Why should team members participate in making a Work Breakdown Structure?

What incentive is there for the team to go through the task of creating a WBS? It looks like a lot of work and some of them won't see why it needs their involvement.
An important motive for creating Work Breakdown Structures is giving the team members responsible for doing the work some confidence that management understands the true scope of that work. Who wants to commit to a project timeline only to find out later that the work was misunderstood and grossly underestimated? The WBS can actually be used as a crucial component of protecting team morale. There is nothing worse for team members starting a project than the sinking feeling that once again their management does not understand the work at the team members' level. Once again, management will set incorrect expectations based on a coarse and insufficient understanding of what actually has to get done at the team members' desks and benches. Once again, management will ask them to do the impossible.
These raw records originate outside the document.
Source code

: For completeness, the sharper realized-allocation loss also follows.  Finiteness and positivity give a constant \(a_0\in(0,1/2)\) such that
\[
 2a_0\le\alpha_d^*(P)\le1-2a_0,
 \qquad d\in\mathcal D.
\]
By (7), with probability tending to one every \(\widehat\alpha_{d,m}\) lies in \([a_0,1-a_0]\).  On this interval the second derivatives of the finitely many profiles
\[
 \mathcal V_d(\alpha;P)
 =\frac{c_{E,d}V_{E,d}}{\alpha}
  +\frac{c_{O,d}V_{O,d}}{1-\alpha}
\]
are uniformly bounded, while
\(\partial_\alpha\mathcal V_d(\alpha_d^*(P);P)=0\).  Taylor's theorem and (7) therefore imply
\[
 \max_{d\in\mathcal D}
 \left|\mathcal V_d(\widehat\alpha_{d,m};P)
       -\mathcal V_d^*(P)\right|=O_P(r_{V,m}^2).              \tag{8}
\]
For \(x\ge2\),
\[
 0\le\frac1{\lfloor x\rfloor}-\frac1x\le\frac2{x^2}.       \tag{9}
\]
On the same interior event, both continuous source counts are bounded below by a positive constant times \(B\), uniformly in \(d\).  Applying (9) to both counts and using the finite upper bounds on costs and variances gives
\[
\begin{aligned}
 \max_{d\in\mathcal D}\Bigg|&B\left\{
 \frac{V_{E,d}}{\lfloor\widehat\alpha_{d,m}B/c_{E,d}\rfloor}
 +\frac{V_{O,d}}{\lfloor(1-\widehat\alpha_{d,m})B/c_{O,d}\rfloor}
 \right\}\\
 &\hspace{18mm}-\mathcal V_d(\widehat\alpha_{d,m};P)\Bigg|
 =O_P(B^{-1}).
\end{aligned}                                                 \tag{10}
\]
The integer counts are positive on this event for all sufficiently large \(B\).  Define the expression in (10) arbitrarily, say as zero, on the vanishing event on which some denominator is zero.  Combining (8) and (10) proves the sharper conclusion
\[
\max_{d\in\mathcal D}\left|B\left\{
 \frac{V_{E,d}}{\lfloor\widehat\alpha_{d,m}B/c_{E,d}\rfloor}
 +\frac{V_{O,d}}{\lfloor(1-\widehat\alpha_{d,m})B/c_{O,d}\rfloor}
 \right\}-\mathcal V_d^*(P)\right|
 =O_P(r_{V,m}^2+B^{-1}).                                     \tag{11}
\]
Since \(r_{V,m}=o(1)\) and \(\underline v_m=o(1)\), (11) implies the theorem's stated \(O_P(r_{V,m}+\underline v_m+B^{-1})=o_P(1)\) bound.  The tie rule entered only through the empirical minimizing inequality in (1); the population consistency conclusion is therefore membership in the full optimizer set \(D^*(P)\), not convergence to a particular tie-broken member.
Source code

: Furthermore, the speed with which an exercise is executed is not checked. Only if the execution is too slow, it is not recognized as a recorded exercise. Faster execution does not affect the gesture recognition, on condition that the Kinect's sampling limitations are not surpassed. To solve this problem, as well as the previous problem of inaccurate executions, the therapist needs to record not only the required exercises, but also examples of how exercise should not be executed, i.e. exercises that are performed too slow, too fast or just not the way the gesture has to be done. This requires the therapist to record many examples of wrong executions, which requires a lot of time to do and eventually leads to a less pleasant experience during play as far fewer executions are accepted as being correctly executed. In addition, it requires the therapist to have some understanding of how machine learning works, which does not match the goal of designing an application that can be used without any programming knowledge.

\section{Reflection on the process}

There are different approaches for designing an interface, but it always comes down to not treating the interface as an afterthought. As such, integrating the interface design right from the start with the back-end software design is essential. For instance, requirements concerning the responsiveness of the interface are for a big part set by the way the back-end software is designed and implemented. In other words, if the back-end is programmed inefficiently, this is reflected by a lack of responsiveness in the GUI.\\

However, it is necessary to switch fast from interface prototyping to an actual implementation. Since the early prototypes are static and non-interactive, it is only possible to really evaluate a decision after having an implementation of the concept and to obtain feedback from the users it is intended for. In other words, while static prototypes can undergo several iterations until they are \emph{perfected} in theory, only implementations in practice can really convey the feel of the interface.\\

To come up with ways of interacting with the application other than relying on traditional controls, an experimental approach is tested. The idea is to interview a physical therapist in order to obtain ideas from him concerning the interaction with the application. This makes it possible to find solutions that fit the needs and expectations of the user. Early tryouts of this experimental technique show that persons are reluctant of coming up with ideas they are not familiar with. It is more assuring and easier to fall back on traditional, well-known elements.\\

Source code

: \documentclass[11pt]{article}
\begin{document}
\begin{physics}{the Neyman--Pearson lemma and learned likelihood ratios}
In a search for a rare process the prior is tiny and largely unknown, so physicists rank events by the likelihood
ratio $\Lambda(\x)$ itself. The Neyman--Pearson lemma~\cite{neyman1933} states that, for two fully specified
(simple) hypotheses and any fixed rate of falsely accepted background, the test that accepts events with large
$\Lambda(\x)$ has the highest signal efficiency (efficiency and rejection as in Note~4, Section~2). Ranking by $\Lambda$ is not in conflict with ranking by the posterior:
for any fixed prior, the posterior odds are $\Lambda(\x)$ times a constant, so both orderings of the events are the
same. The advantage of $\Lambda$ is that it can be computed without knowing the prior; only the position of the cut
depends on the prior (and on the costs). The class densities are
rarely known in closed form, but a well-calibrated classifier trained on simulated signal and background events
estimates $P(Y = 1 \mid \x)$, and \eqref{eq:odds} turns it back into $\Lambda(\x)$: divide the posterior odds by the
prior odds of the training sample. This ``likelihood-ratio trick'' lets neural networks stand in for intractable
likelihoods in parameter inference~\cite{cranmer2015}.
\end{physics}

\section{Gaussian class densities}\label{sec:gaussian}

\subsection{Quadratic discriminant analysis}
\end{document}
And once again, there will be pressure, acrimony, and disappointment when the impossible is not accomplished.

Good team morale is a large lever on project success. Pay attention to morale by ensuring a thorough work breakdown is done. Then and only then do you know that the scope of the project is well understood by everyone—especially those cracking the whip to get it done within a certain time period and budget.

That brings us to the last part of the question—team member involvement in creating the WBS. The goal is to avoid unfounded expectations by management and protect team morale (and commitment to the plan!) through a schedule that is actually possible. The only way to get a feasible schedule is to make sure the team members identified all the work they know needs to be done—which is the purpose of the WBS.